Problem-first, pas solution-first

Le piège du dev, c’est de tomber amoureux d’une solution : « je veux utiliser l’IA / le temps réel / cette API cool ». Puis de chercher un problème à lui coller. Ça donne des produits techniquement impressionnants que personne n’achète.

Inverse le sens. Pars d’un problème : quelque chose qui fait perdre du temps, de l’argent ou des nerfs à des gens identifiables, de façon répétée. La solution vient après — et souvent, elle est ennuyeuse techniquement. Tant mieux : les problèmes ennuyeux sont ceux que les gens paient pour faire disparaître.

Une bonne douleur coche trois cases :

  • Fréquente — elle revient chaque semaine, pas une fois par an.
  • Coûteuse — elle brûle du temps ou de l’argent mesurable.
  • Consciente — les gens savent qu’ils l’ont et cherchent déjà à la régler (ils bricolent un tableur, achètent un outil médiocre, paient un freelance).

Si les gens paient déjà pour un pansement bancal, c’est le meilleur signal du monde : le marché a validé qu’il veut une solution.

Scratch your own itch

Le point de départ le plus fiable : ta propre douleur. Un truc qui *t’*énerve, que tu bricoles à la main chaque semaine. Avantage énorme : tu es ton premier utilisateur, tu comprends le problème dans ses détails, et tu sais quand la solution est bonne sans avoir à interviewer qui que ce soit.

La limite : ta douleur n’est un marché que si d’autres la partagent et sont atteignables. « Ça m’énerve » est un point de départ, pas une validation. Le itch te donne l’idée ; la suite du chapitre te dit si elle tient.

Ton avantage de dev-freelance : la mine d’or

Voici ce que ce cours veut vraiment que tu entendes : en tant que dev-freelance, tu es assis sur un gisement d’idées que 90 % des makers n’ont pas.

À chaque mission, tu vois de l’intérieur comment une vraie boîte travaille. Et tu vois les mêmes douleurs revenir de client en client :

  • « On exporte ce rapport à la main tous les lundis. »
  • « On recopie les données de l’outil A vers l’outil B. »
  • « On n’a aucun outil pour ça, on se débrouille dans un Google Sheet monstrueux. »
  • « On paie une agence 2 000 €/mois pour un truc semi-automatisable. »
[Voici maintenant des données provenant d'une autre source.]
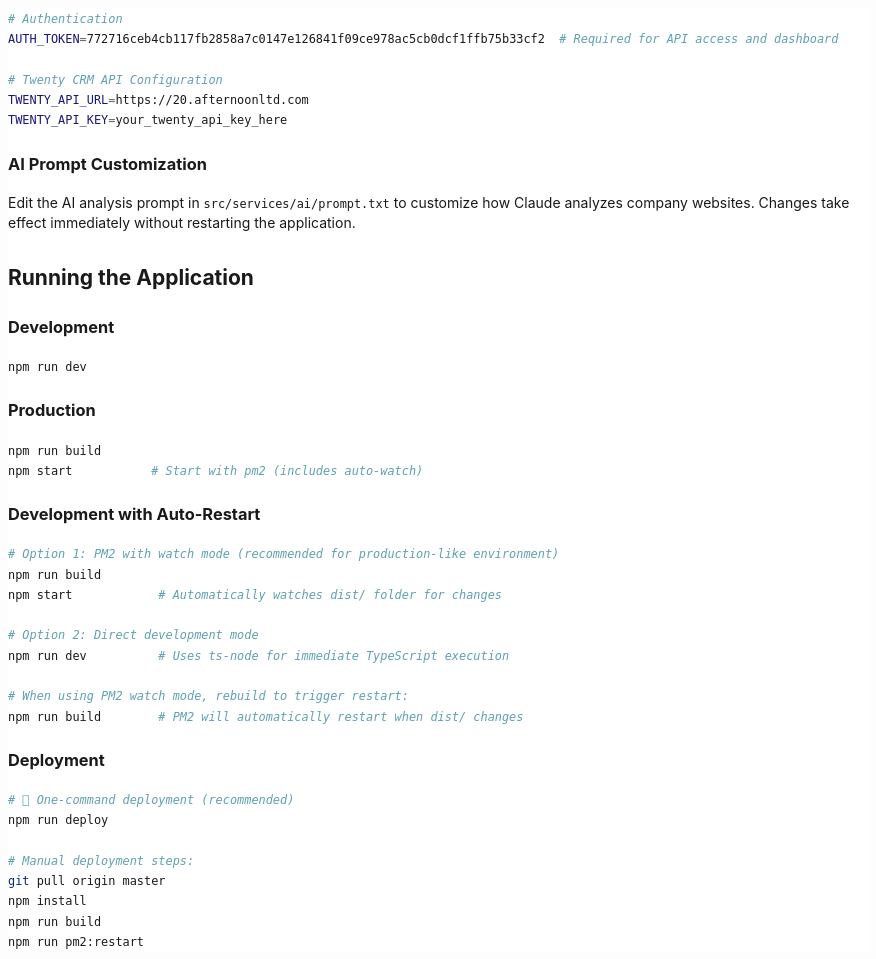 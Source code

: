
 ```bash
# Authentication
AUTH_TOKEN=772716ceb4cb117fb2858a7c0147e126841f09ce978ac5cb0dcf1ffb75b33cf2  # Required for API access and dashboard

# Twenty CRM API Configuration
TWENTY_API_URL=https://20.afternoonltd.com
TWENTY_API_KEY=your_twenty_api_key_here
```

### AI Prompt Customization
Edit the AI analysis prompt in `src/services/ai/prompt.txt` to customize how Claude analyzes company websites. Changes take effect immediately without restarting the application.

## Running the Application

### Development
```bash
npm run dev
```

### Production
```bash
npm run build
npm start           # Start with pm2 (includes auto-watch)
```

### Development with Auto-Restart
```bash
# Option 1: PM2 with watch mode (recommended for production-like environment)
npm run build
npm start            # Automatically watches dist/ folder for changes

# Option 2: Direct development mode
npm run dev          # Uses ts-node for immediate TypeScript execution

# When using PM2 watch mode, rebuild to trigger restart:
npm run build        # PM2 will automatically restart when dist/ changes
```

### Deployment
```bash
# 🚀 One-command deployment (recommended)
npm run deploy

# Manual deployment steps:
git pull origin master
npm install
npm run build
npm run pm2:restart
```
Chacune de ces phrases est une idée de micro-SaaS pré-validée par le terrain. Tu connais le problème, tu connais le vocabulaire du métier, tu connais le budget, et surtout — tu connais où trouver d’autres boîtes qui ont exactement la même douleur. C’est ça, l’avantage décisif : pas seulement l’idée, mais le canal pour la vendre.

💡 Réflexe — Tiens un fichier « douleurs ». À chaque mission, chaque fois qu’un client dit « c’est chiant, on fait ça à la main » ou « il n’existe pas d’outil pour… », note-le, avec le métier et une estimation du temps perdu. En 6 mois, tu auras une liste d’idées ancrées dans le réel — infiniment plus précieuse qu’une séance de brainstorming devant une page blanche.

Distribution d’abord : « puis-je les atteindre ? »

Voici le filtre qui trie les idées viables des fantasmes. Avant même de juger si le problème est bon, demande :

Est-ce que je peux ATTEINDRE les gens qui ont ce problème ?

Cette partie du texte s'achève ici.